The Intern follows 70-year-old and retired Ben, played by Robert de Niro (who has never seemed more like a Bobby). Having enjoyed a happy and prosperous life, Ben now finds himself so uninspired by endless leisure activities that he decides he deserves another go on the merry-go-round. He lands the film’s titular position at a women’s clothing startup created and run by Anne Hathaway’s Jules, who, we are told, is a difficult woman to work for despite all evidence to the contrary. Ben and Jules become friends, as Jules realizes that even an old be-suited, briefcased, handkerchief carrying man—the icon of conservative, 1950s patriarchy—may have worth. Disturbing as this is, especially at first, The Intern gives us a real man-woman friendship—that rarest of on-screen sights, even if it is here rendered “safe” by Ben’s age.
De Niro and Hathaway shine, particularly in a hotel scene that gives them time to plumb the depth of writer and director Nancy Meyers’ characters. Meyers is one of our best character writers, but The Intern’s frenzied workplace setting doesn’t afford us time to fall in love with her creations as we did in, say, Something’s Gotta Give (2003), where Meyers simply put the camera in front of Diane Keaton and let her go. [more...]
That said, the film plays to Meyers’ fans. Like Something’s Gotta Give, it features a stony, male character anxious about his age and heart health and a flinty, ambitious female. As in The Holiday (2006), there is an attempt to recuperate old vocabulary from a supposedly more genteel era. And, of course, there is a lot of beige and slate blue. And I mean a lot.
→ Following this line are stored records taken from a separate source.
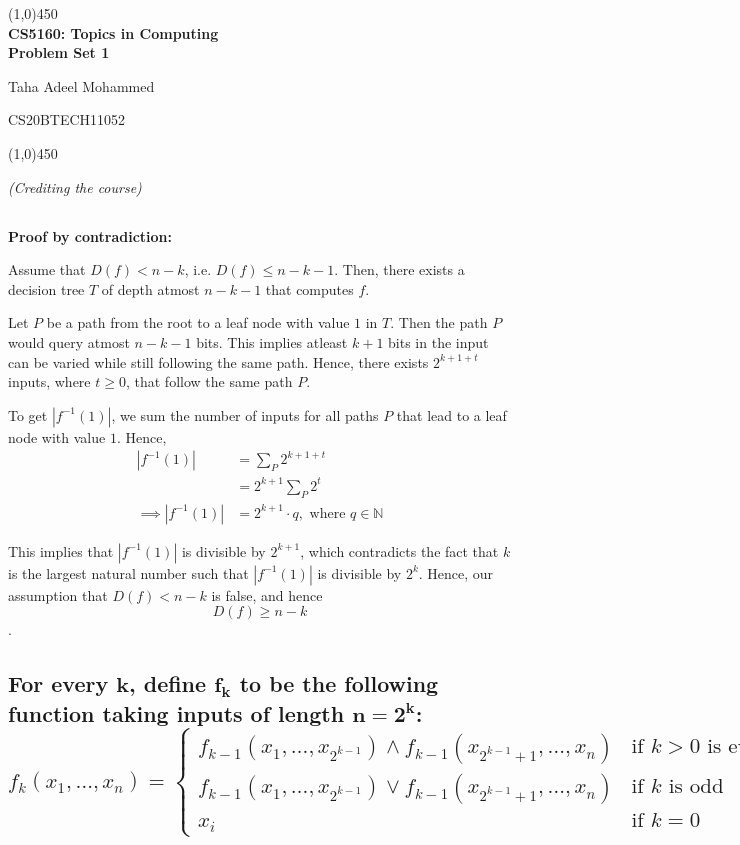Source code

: \documentclass{article}
\renewcommand{\author}{Taha Adeel Mohammed}
\newcommand{\rollnumber}{CS20BTECH11052}
\newcommand{\course}{CS5160: Topics in Computing}
\newcommand{\assignment}{Problem Set 1}
\renewcommand{\maketitle}{
	\begin{center}
		\line(1,0){450} \\
		\vspace*{1ex}
        \Large{\textbf{\course}} \\
        \Large{\textbf{\assignment}} \\
    \end{center}
	\large{\author}
	\begin{flushright}
		\vspace*{-5ex}
		\rollnumber \\
	\end{flushright}
	\begin{center}
		\vspace*{-1ex}
		\line(1,0){450}
	\end{center}
}
\begin{document}
\maketitle

\textit{(Crediting the course)}

\subsection{}

\textbf{Proof by contradiction:}

Assume that $D(f) < n - k$, i.e. $D(f) \leq n - k - 1$. Then, there exists a decision tree $T$ of depth atmost $n - k - 1$ that computes $f$.

\noindent
Let $P$ be a path from the root to a leaf node with value $1$ in $T$. Then the path $P$ would query atmost $n - k - 1$ bits. This implies atleast $k + 1$ bits in the input can be varied while still following the same path. Hence, there exists $2^{k+1+t}$ inputs, where $t \geq 0$, that follow the same path $P$. 

\noindent
To get $|f^{-1}(1)|$, we sum the number of inputs for all paths $P$ that lead to a leaf node with value $1$. Hence, 
\begin{align*}
	|f^{-1}(1)| &= \sum_{P} 2^{k+1+t} \\
	&= 2^{k+1} \sum_{P} 2^t \\
 \implies |f^{-1}(1)| &= 2^{k+1} \cdot q, \text{ where } q \in \mathbb{N}
\end{align*}

\noindent
This implies that $|f^{-1}(1)|$ is divisible by $2^{k+1}$, which contradicts the fact that $k$ is the largest natural number such that $|f^{-1}(1)|$ is divisible by $2^k$. Hence, our assumption that $D(f) < n - k$ is false, and hence $$\boxed{D(f) \geq n - k}$$.
\vspace*{-8mm}
\begin{flushright}
	\qedsymbol{}
\end{flushright}

\subsection{For every $\mathbf{k}$, define $\mathbf{f_k}$ to be the following function taking inputs of length $\mathbf{n = 2^k}$:
$$ f_k(x_1, \ldots, x_n) = \begin{cases}
	f_{k-1}(x_1, \ldots, x_{2^{k-1}}) \land f_{k-1}(x_{2^{k-1}+1}, \ldots, x_n) & \text{if $k > 0$ is even} \\
	f_{k-1}(x_1, \ldots, x_{2^{k-1}}) \lor f_{k-1}(x_{2^{k-1}+1}, \ldots, x_n) & \text{if $k$ is odd} \\
	x_i & \text{if $k = 0$}
\end{cases} $$
}
\end{document}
However, I think it’s a mistake to see the story as an excuse for objectionably privileged viewers to ogle lux décor, as many critics have done. In the 1930s, even during the worst days of The Great Depression, movie audiences eagerly huddled into theaters to see comedies with beautiful people wearing beautiful clothes in beautiful rooms. Such visions were a collective fantasy, an escape. Nowadays, if you’ve read any of the reviews of The Intern or mentions of Meyers, you know that both are taking a lot of heat for offering images of fashionable abodes unobtainable to the masses. Even Jeff Goldstein at Warner Bros. (who is distributing the picture) said:
Nancy Meyers really is a brand onto herself [sic]…It’s not just the stories that attracts people. It’s the lifestyle, it’s the sets, it’s the clothes.”
And he’s right. This is what appeared when I Googled “Nancy Meyers movie”:
But craving a kitchen that would make Ina Garten green can be just a fantasy. It doesn’t necessarily mean that such audience members resist the equal distribution of wealth in reality, though I realize that this is a fine line. My concern is that the critical animosity about Meyers’ interest in “lifestyle” has to do with the fact that she is a woman. Meyers clearly follows in a tradition of Hollywood Cukor-wannabes, such as Walter Lang and James L. Brooks. But where Brooks has a style, Meyers is a brand.
Beige and slate blue is not just a ritzy, beachy color combo. It evades screaming “feminine” or “masculine” to audiences steeped in today’s gender codes. Meyers’ stories need this. She gives her characters a fair place to play, work, love, and fight. Even though it’s not a romantic comedy, in The Intern, Meyers retains the traditional Hollywood romantic comedy’s narrative conceit of mapping professional and personal success onto one other. One cannot be happy with money or romantic love alone, she tells us again and again. One must have both. In Meyers’ cases, characters tend to put work first, or learn to do so. This premise provides a somewhat feminist cast to her pictures, but, at the same time, it takes on quite a troublingly neoliberal perspective. For instance, if they want to succeed in their jobs or in their sex lives, the non-Ben interns must learn to dress “like men,” not boys. At first, I was taken aback by this. What’s wrong with jeans and hoodies? Who would ever want to bring back the social customs that suits and briefcases symbolize? But given The Intern’s many explicitly feminist statements, it seems odd for Meyers to endorse such obviously conservative values. Perhaps she is asking us to think about how we might use the wisdom and style of the past, and make it our own.
There are real, live questions about the relations of gender and age and aspiration, and of all that to capitalism running throughout The Intern, and they’re dealt with in complex ways. So why are critics just talking about credenzas and clothes?